The lead staff editorial in the Wall Street Journal a few weeks ago was entitled Washington vs. Paul Ryan. Very apropos.
The occasion of the piece was liberal economist Paul Krugman's calling Ryan "the flim-flam man" in his New York Times column of the prior week.
Krugman further alleged that Ryan's "roadmap" to fiscal responsibility was,
"a fraud that makes no useful contribution to the debate over America's fiscal future."
For the sin of acknowledging that Medicare is, as presently run, insolvent, and should be replaced by a voucher for purchase of insurance to provide the same services, Ryan is being crucified by Democrats, and ignored by many of his own Republican colleagues.
As with so many contemporary issues in Washington, this is one having many facets: macroeconomic, deficit, government control, and the loss of individual liberty, to name just a few.
The Journal editorial put it this way,
"In that sense, Mr. Ryan is really presenting Washington with a philosophical choice between ever-more indebted government and a plan to pay for the promises we've made while still preserving free markets and economic growth. The firehose of invective pointed at Mr. Ryan is in part an effort to scare voters and in part an effort to prevent voters from understanding that there is in fact a choice."
Ironic, in that virtually every non-partisan pundit you see on, say, CNBC, endorses Congress taking meaningful steps to address Medicare and other out of control spending. Yet, when Ryan offers realistic approaches to doing so, members of both parties react in predictably, unproductive partisan manners.

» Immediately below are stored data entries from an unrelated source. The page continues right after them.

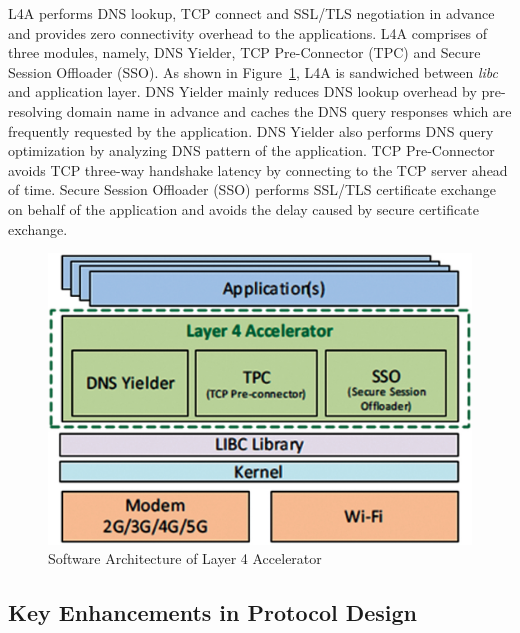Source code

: \begin{multicols}{2}
L4A performs DNS lookup, TCP connect and SSL/TLS negotiation in advance and provides zero connectivity overhead to the applications. L4A comprises of three modules, namely, DNS Yielder, TCP Pre-Connector (TPC) and Secure Session Offloader (SSO). As shown in Figure~\ref{chap1-fig07}, L4A is sandwiched between \textit{libc} and application layer. DNS Yielder mainly reduces DNS lookup overhead by pre-resolving domain name in advance and caches the DNS query responses which are frequently requested by the application. DNS Yielder also performs DNS query optimization by analyzing DNS pattern of the application. TCP Pre-Connector avoids TCP three-way handshake latency by connecting to the TCP server ahead of time. Secure Session Offloader (SSO) performs SSL/TLS certificate exchange on behalf of the application and avoids the delay caused by secure certificate exchange.

\begin{figure}[H]
\centering
\includegraphics[scale=.9]{src/Figures/chap1/chap1-fig07.jpg}
\caption{Software Architecture of Layer 4 Accelerator}\label{chap1-fig07}
\end{figure}

\subsection{Key Enhancements in Protocol Design}


\end{multicols}
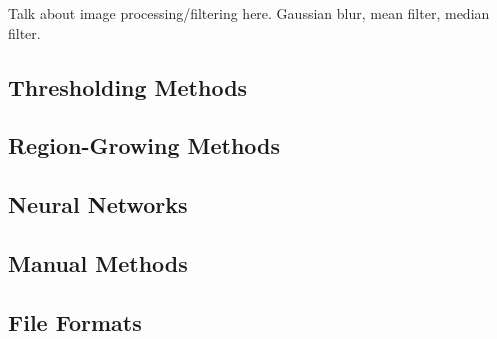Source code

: Talk about image processing/filtering here. Gaussian blur, mean filter, median filter.

\subsection{Thresholding Methods}
\label{Thresholding Methods}

\subsection{Region-Growing Methods}
\label{Region-Growing Methods}

\subsection{Neural Networks}
\label{Neural Networks}

\subsection{Manual Methods}
\label{Manual Methods}

\subsection{File Formats}
\label{Data Format-SEG}

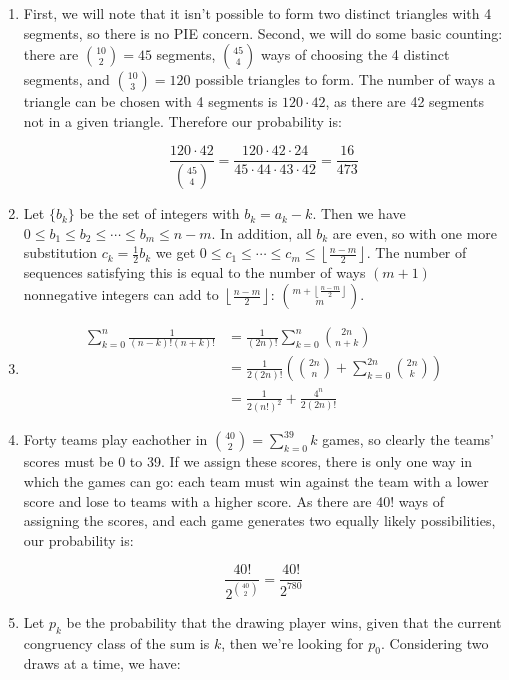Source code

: \documentclass{book}
\numberwithin{equation}{section}
\begin{document}
\begin{enumerate}[label={9.\arabic*}]
\item
First, we will note that it isn't possible to form two distinct triangles with 4 segments, so there is no PIE concern.
Second, we will do some basic counting: there are ${10 \choose 2} = 45$ segments, ${45 \choose 4}$ ways of
choosing the 4 distinct segments, and ${10 \choose 3} = 120$ possible triangles to form. The number of ways
a triangle can be chosen with 4 segments is $120 \cdot 42$, as there are 42 segments not in a given triangle.
Therefore our probability is:

$$\frac{120 \cdot 42}{{45 \choose 4}} = \frac{120\cdot42\cdot24}{45\cdot44\cdot43\cdot42} = \frac{16}{473}$$

\item
Let $\{b_k\}$ be the set of integers with $b_k = a_k - k$. Then we have $0 \leq b_1 \leq b_2 \leq \cdots \leq b_m \leq n-m$.
In addition, all $b_k$ are even, so with one more substitution $c_k = \frac{1}{2}b_k$ we get
$0 \leq c_1 \leq \cdots \leq c_m \leq \left\lfloor \frac{n-m}{2} \right\rfloor$. The number of sequences satisfying this
is equal to the number of ways $(m+1)$ nonnegative integers can add to $\left\lfloor \frac{n-m}{2} \right\rfloor$:
${m + \left\lfloor \frac{n-m}{2} \right\rfloor \choose m}$.

\item
\begin{align*}
\sum_{k=0}^n \frac{1}{(n-k)!(n+k)!} & = \frac{1}{(2n)!}\sum_{k=0}^n {2n \choose n+k} \\
& = \frac{1}{2(2n)!}\left({2n \choose n} + \sum_{k=0}^{2n}{2n \choose k} \right) \\
& = \frac{1}{2(n!)^2} + \frac{4^n}{2(2n)!}
\end{align*}

\item
Forty teams play eachother in ${40 \choose 2} = \sum_{k=0}^{39} k$ games, so clearly the teams' scores must
be 0 to 39. If we assign these scores, there is only one way in which the games can go: each team must win against
the team with a lower score and lose to teams with a higher score. As there are 40! ways of assigning the scores,
and each game generates two equally likely possibilities, our probability is:

$$\frac{40!}{2^{{40 \choose 2}}} = \frac{40!}{2^{780}}$$

\item
Let $p_k$ be the probability that the drawing player wins, given that the current congruency class of the sum is $k$, then
we're looking for $p_0$. Considering two draws at a time, we have:


\end{enumerate}
\end{document}
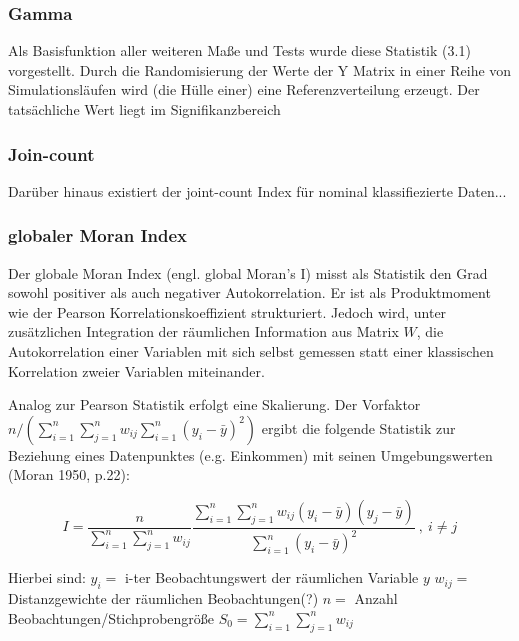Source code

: \subsubsection{Gamma}
Als Basisfunktion aller weiteren Maße und Tests wurde diese Statistik (3.1) vorgestellt. 
Durch die Randomisierung der Werte der Y Matrix in einer Reihe von Simulationsläufen wird (die Hülle einer) eine Referenzverteilung erzeugt. 
Der tatsächliche Wert liegt im Signifikanzbereich

\subsubsection{Join-count}
Darüber hinaus existiert der joint-count Index für nominal klassifiezierte Daten...

\subsubsection{globaler Moran Index}
Der globale Moran Index (engl. global Moran’s I) 
misst als Statistik den Grad sowohl positiver als auch negativer Autokorrelation. 
Er ist als Produktmoment wie der Pearson Korrelationskoeffizient strukturiert. 
Jedoch wird, unter zusätzlichen Integration der räumlichen Information aus Matrix $W$, 
die Autokorrelation einer Variablen mit sich selbst gemessen statt einer klassischen Korrelation zweier Variablen miteinander. 


\begin{definition} \label{def:global-moran}
    Analog zur Pearson Statistik erfolgt eine Skalierung. 
    Der Vorfaktor  $n \big/ \left( \sum_{i=1}^{n} \sum_{j=1}^{n} w_{ij} \sum_{i=1}^{n} \left(y_i-\bar{y}\right)^2 \right) $ 
    ergibt die folgende Statistik zur Beziehung eines Datenpunktes (e.g. Einkommen) mit seinen Umgebungswerten (Moran 1950, p.22):
    
\begin{equation}
    I=\frac{n}{\sum_{i=1}^{n}\sum_{j=1}^{n} w_{ij}} 
        \frac{\sum_{i=1}^{n}\sum_{j=1}^{n}{w_{ij} \left( y_i-\bar{y} \right) \left( y_j-\bar{y} \right) }}  
        {\sum_{i=1}^{n} \left( y_i-\bar{y} \right)^2} ~ , ~ i \neq j
\end{equation}

Hierbei sind: 
	$y_i=$ i-ter Beobachtungswert der räumlichen Variable $y$
	$w_{ij}=$ Distanzgewichte der räumlichen Beobachtungen(?)
	$n=$ Anzahl Beobachtungen/Stichprobengröße
	$S_0= \sum_{i=1}^{n} \sum_{j=1}^{n} w_{ij}$

\end{definition}

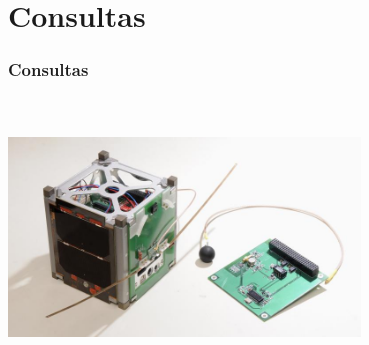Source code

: \documentclass[xcolor=dvipsnames]{beamer}
\begin{document}
    \section{Consultas}
    \begin{frame}
        \frametitle{Consultas}
        \centering
        \Large {}\\
        
        \normalsize {}\\
        
        \vspace{1cm}
        \includegraphics[width=0.7\textwidth]{img/suchai_satellite.jpg}
    \end{frame}
    
\end{document}

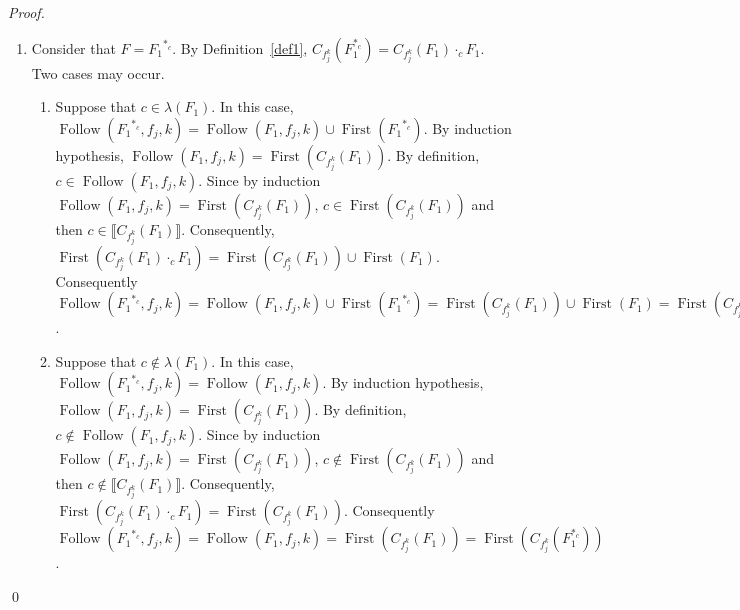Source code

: \documentclass{llncs}
\DeclareMathOperator{\First}{First}
\DeclareMathOperator{\Follow}{Follow}
\begin{document}
\begin{proof}
\begin{enumerate}
\begin{enumerate}
      \end{enumerate}
\item Consider that $F={F_1}^{*_c}$. By Definition~\ref{def1}, $C_{f^k_j}(F_1^{*_c})=C_{f^k_j}(F_1)\cdot_c F_1$. Two cases may occur.
     \begin{enumerate}
       \item Suppose that $c\in \lambda(F_1)$. In this case, $\Follow({F_1}^{*_c},f_j,k)=\Follow(F_1,f_j,k) \cup \First({F_1}^{*_c})$. By induction hypothesis, $\Follow(F_1,f_j,k)=\First(C_{f^k_j}(F_1))$. By definition, $c\in \Follow(F_1,f_j,k)$. Since by induction $\Follow(F_1,f_j,k)=\First(C_{f^k_j}(F_1))$, $c\in \First(C_{f^k_j}(F_1))$ and then $c\in \llbracket C_{f^k_j}(F_1) \rrbracket$. Consequently, $\First(C_{f^k_j}(F_1)\cdot_c F_1)=\First(C_{f^k_j}(F_1)) \cup \First(F_1)$. Consequently $\Follow({F_1}^{*_c},f_j,k)=\Follow(F_1,f_j,k)\cup \First({F_1}^{*_c})=\First(C_{f^k_j}(F_1))\cup  \First(F_1)=\First(C_{f^k_j}(F_1^{*_c}))$.
       \item Suppose that $c\notin \lambda(F_1)$. In this case, $\Follow({F_1}^{*_c},f_j,k)=\Follow(F_1,f_j,k)$. By induction hypothesis, $\Follow(F_1,f_j,k)=\First(C_{f^k_j}(F_1))$. By definition, $c\notin \Follow(F_1,f_j,k)$. Since by induction $\Follow(F_1,f_j,k)=\First(C_{f^k_j}(F_1))$, $c\notin \First(C_{f^k_j}(F_1))$ and then $c\notin \llbracket C_{f^k_j}(F_1) \rrbracket$. Consequently, $\First(C_{f^k_j}(F_1)\cdot_c F_1)=\First(C_{f^k_j}(F_1))$. Consequently $\Follow({F_1}^{*_c},f_j,k)=\Follow(F_1,f_j,k)=\First(C_{f^k_j}(F_1))=\First(C_{f^k_j}(F_1^{*_c}))$.
     \end{enumerate}
  \end{enumerate}
  \qed
 \end{proof}
\end{document}
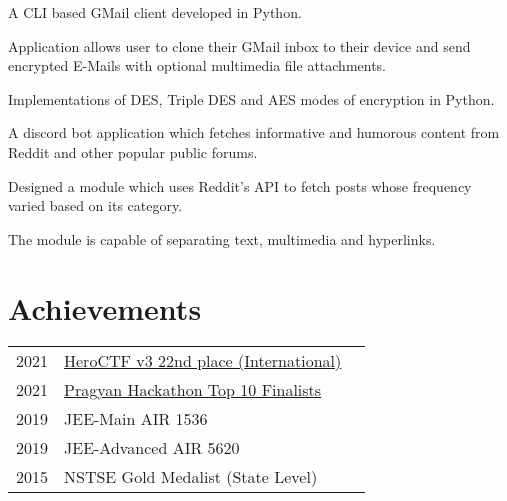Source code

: \documentclass[]{deedy-resume-openfont}
\begin{document}
\begin{minipage}[t]{0.66\textwidth}
\begin{tightemize}
\item A CLI based GMail client developed in Python.
\item Application allows user to clone their GMail inbox to their device and send encrypted E-Mails with optional multimedia file attachments.
\end{tightemize}
\sectionsep

\begin{tightemize}
\item Implementations of DES, Triple DES and AES modes of encryption in Python.
\end{tightemize}
\sectionsep

\begin{tightemize}
\item A discord bot application which fetches informative and humorous content from Reddit and other popular public forums.
\item Designed a module which uses Reddit's API to fetch posts whose frequency varied based on its category.
\item The module is capable of separating text, multimedia and hyperlinks.
\end{tightemize}
\sectionsep


\section{Achievements} 
\begin{tabular}{rll}
2021         & \href{https://ctftime.org/team/152408}{HeroCTF v3 22nd place (International)} \\
2021         & \href{https://drive.google.com/file/d/1aiflQoKb40RCsMEdPTRNMOQusCE2PLIn/view?usp=sharing}{Pragyan Hackathon Top 10 Finalists} \\
2019	     & JEE-Main AIR 1536 \\
2019	     & JEE-Advanced AIR 5620 \\
2015	     & NSTSE Gold Medalist (State Level)\\
\end{tabular}
\sectionsep

\end{minipage} 
\end{document}
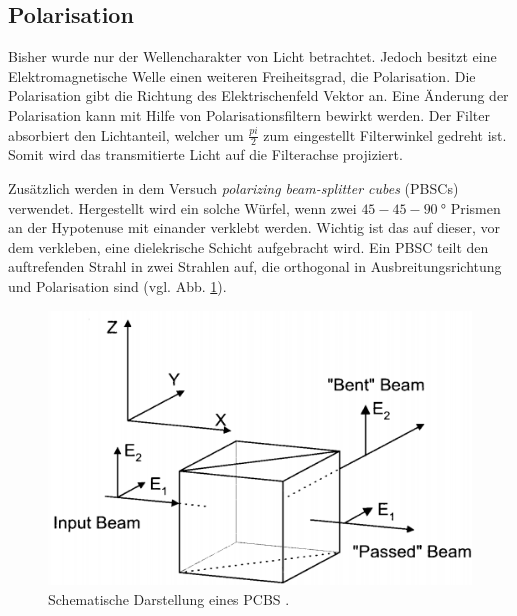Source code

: \subsection{Polarisation}
Bisher wurde nur der Wellencharakter von Licht betrachtet. Jedoch besitzt eine
Elektromagnetische Welle einen weiteren Freiheitsgrad, die Polarisation.
Die Polarisation gibt die Richtung des Elektrischenfeld Vektor an.
Eine Änderung der Polarisation kann mit Hilfe von Polarisationsfiltern bewirkt werden.
Der Filter absorbiert den Lichtanteil, welcher um $\frac{pi}{2}$ zum eingestellt Filterwinkel
gedreht ist. Somit wird das transmitierte Licht auf die Filterachse projiziert.

Zusätzlich werden in dem Versuch \emph{polarizing beam-splitter cubes} (PBSCs) verwendet.
Hergestellt wird ein solche Würfel, wenn zwei $45-45-\SI{90}{\degree}$ Prismen
an der Hypotenuse mit einander verklebt werden. Wichtig ist das auf dieser, vor dem verkleben,
eine dielekrische Schicht aufgebracht wird. Ein PBSC teilt den auftrefenden Strahl
in zwei Strahlen auf, die orthogonal in Ausbreitungsrichtung und Polarisation
sind (vgl. Abb. \ref{fig:pbsc}).
\begin{figure}
\centering
\includegraphics[width=0.7\linewidth]{./content/images/pbsc.png}
\caption{Schematische Darstellung eines PCBS \cite{anleitung64}.}
\label{fig:pbsc}
\end{figure}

Democrats paint Ryan as a demon who is trying to destroy Medicare and old-age benefits, while members of his own party try to distance themselves from his comprehensive views and proposals for many needed government budget excesses.
Ryan doesn't confine himself to the usual 'waste cutting' solutions, but goes after the big stuff. As the quoted editorial passage notes, the real gut issues of who controls choice, how spending is done, and how services are provided.
I've argued in a prior post regarding ObamaCare that it is based on three horribly-flawed program designs: Social Security, Medicare and Medicaid. All feature general pots of taxpayer funds out of which individuals are paid on a sort of first-come, first-served basis. Individualized accounts would have been a far more rational approach.
Unfortunately, our federal government is too-often run by people, both elected and civil service, who weren't the brightest candles on the cake, so to speak. Thus, these social welfare programs were designed and run under unrealistic assumptions of ever-increasing tax revenues and voter appetite for social spending. Not to mention ever-increasing appetites of global investors for US debt obligations.
None of these turned out to be true for as long as these programs have to run.
Whether you like Ryan's proposals or not, he deserves credit for saying what he thinks is right for the country, despite his own party members' attempt to acknowledge this. In a Congress dominated by power struggles between the parties, rather than either one focusing on lasting, sustainable solutions for serious problems involving federal deficits, spending, taxes and personal liberties, Ryan stands out as someone who is willing to take positions on issues his colleagues would prefer to ignore.
He deserves much better than Krugman's attacks. But, then, that's all Krugman seems to understand how to do.